What is your employee thinking?
One key principle of the Management By Delegation Program is to “delegate through the lens of the employee.” This is highly useful. The trick is how to accomplish this mind melding level of communication. Science sheds light on how this works. In a recent article, in Discover magazine, Amy Barth discusses research completed by Lauren Silbert at Princeton in an article entitled “Good Listeners Get Inside Your Head.” This research involves some pretty complicated Neuroscience around how the brain can “anticipate” what may be going on in another person’s brain during communication. So what does this have to do with management by delegation? A whole bunch!
Delegating past Time & Attention
2 Keys to Delegating Work Assignments
- Think ahead about how the Employee might see the Assignment – Where a manager is going to delegate an important task or project action step, they can stop and think about how the employee may see the assignment. Give some thought to past experience with this employee’s assignments. What is the employee involved in now that might affect their perception of the added task? What has been the history of this persons execution of work? What is going on in their business or personal life that could affect how they engage the new assignment? Just think about these items and then be prepared to communicate accordingly.

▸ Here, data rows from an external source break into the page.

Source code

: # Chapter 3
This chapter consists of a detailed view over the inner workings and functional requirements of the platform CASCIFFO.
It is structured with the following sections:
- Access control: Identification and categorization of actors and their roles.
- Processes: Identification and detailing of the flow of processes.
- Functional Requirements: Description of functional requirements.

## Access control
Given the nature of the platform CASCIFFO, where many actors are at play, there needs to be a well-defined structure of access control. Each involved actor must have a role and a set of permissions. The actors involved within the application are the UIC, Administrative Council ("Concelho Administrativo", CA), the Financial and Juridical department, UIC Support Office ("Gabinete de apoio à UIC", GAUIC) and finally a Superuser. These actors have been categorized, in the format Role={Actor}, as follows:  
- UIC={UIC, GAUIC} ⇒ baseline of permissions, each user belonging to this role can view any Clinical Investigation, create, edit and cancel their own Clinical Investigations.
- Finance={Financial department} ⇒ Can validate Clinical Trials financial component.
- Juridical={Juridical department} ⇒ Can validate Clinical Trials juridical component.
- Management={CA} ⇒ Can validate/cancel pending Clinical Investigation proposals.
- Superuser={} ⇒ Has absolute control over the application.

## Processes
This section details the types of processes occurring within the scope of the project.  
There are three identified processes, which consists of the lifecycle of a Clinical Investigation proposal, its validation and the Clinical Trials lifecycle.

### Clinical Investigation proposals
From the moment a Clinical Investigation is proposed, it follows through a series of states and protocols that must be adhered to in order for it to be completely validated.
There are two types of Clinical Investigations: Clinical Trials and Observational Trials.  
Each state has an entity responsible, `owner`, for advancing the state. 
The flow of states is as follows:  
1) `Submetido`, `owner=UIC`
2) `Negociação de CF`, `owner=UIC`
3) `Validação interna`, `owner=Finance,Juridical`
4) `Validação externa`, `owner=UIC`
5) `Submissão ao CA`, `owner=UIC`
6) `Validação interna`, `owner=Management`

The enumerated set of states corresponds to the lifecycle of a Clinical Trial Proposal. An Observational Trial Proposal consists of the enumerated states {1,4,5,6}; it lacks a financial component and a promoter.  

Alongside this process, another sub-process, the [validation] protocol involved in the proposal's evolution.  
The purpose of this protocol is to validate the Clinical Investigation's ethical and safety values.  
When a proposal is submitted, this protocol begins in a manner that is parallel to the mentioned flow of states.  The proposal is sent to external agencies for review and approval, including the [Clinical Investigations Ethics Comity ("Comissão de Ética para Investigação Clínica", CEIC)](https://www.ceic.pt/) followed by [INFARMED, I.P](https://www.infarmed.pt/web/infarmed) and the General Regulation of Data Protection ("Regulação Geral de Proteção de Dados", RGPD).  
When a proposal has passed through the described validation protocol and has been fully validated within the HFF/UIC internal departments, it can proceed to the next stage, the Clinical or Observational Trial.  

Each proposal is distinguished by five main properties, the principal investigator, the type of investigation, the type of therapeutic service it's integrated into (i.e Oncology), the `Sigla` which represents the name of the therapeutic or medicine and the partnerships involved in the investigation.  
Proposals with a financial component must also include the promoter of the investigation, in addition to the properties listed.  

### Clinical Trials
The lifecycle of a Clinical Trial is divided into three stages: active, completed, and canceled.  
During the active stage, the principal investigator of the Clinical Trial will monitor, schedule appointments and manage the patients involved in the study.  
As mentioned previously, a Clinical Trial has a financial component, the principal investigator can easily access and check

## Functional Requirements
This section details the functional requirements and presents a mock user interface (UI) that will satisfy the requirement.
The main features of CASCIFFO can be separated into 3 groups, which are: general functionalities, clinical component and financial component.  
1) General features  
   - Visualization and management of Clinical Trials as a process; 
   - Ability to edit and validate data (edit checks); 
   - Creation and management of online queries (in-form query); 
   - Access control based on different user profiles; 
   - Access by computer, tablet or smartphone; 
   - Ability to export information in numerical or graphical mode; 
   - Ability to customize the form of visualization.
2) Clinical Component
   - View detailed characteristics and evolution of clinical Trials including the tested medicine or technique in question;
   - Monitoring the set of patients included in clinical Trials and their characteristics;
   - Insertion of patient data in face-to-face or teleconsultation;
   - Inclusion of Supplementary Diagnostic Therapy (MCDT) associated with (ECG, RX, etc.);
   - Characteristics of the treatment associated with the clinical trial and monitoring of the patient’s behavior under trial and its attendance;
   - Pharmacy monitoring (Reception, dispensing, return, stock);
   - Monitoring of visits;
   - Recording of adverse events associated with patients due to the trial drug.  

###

- When Communicating a Work Assignment, Listen, Listen, Listen – the ongoing science of communication clearly supports the importance of effective listening. Do we apply this lesson, which we have all heard before? We are talking about the intensity level and focus of how we listen to others. For the manager, when delegating and discussing the task to be given, the responses of the employee are essential to effective delegation. The manager needs to ask questions to clarify and make sure the employee has understood the assignment. By working hard to become an “attentive listener” the manger will get a much better look at how the employee is thinking about the assignment. The manager can anticipate their responses and then seek better clarification.